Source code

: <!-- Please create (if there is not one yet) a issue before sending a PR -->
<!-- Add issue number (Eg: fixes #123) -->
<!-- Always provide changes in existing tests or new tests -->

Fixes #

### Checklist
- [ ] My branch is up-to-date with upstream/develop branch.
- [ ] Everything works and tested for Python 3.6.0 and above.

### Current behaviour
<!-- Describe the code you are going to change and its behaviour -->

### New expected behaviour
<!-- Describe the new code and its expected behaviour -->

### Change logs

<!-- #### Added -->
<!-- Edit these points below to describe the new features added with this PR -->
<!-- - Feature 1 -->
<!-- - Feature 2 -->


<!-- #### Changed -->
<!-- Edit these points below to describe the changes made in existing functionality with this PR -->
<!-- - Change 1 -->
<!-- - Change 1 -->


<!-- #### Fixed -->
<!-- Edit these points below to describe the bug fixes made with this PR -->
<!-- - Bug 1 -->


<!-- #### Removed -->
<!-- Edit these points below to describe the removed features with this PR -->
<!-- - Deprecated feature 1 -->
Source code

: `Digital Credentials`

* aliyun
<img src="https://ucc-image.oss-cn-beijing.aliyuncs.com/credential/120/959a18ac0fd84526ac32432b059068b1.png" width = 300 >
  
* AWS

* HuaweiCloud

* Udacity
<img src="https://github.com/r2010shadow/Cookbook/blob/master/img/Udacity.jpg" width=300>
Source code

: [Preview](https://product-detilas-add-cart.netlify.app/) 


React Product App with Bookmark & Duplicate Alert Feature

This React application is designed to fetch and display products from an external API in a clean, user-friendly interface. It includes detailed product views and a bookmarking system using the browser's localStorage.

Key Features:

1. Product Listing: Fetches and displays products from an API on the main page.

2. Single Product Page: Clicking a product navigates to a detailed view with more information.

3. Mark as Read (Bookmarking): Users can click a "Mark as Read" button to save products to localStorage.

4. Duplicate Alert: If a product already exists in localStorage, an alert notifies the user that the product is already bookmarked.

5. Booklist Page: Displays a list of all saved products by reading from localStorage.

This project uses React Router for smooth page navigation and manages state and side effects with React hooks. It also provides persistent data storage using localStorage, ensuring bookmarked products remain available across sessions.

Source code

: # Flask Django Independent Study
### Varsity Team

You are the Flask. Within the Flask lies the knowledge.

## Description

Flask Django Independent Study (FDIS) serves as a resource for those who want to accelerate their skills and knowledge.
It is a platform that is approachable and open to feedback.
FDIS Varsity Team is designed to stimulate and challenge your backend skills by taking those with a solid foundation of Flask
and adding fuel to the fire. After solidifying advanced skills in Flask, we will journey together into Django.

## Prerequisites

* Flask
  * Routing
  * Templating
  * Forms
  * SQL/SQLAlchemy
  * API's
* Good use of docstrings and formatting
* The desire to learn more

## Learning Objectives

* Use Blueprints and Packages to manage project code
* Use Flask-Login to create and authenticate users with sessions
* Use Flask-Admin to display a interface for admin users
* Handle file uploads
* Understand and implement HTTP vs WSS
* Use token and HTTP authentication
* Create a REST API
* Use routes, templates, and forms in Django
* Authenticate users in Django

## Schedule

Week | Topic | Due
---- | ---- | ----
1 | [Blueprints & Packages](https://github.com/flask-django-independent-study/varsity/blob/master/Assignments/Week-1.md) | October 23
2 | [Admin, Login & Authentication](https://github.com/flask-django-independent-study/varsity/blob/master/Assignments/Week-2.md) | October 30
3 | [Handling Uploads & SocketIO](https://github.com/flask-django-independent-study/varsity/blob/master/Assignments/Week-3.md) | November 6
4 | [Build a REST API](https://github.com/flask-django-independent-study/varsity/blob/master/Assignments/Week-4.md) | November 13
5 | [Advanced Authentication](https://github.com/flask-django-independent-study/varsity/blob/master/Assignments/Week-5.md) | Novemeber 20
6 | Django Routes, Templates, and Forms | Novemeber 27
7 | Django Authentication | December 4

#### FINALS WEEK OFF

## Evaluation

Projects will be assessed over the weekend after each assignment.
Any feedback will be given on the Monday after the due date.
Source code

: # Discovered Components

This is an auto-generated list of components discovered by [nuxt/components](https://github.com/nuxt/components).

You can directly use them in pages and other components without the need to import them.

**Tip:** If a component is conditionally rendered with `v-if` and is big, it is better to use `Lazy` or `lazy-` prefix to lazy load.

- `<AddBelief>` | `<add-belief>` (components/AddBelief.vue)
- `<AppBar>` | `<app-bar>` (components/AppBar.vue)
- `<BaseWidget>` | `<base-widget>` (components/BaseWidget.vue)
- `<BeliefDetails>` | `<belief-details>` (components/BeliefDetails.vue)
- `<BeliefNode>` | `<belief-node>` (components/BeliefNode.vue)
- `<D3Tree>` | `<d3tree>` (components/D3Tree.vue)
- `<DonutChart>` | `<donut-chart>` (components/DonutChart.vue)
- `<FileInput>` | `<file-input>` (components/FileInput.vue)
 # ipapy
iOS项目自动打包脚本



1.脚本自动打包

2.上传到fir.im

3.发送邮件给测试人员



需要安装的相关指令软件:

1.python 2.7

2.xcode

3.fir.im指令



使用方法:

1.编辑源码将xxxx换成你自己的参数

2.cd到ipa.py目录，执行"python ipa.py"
+--
= TASK GOAL =
Among the lines of the material, some contain the string "that". State how many, and nothing more.

= WRITTEN SOLUTION =
2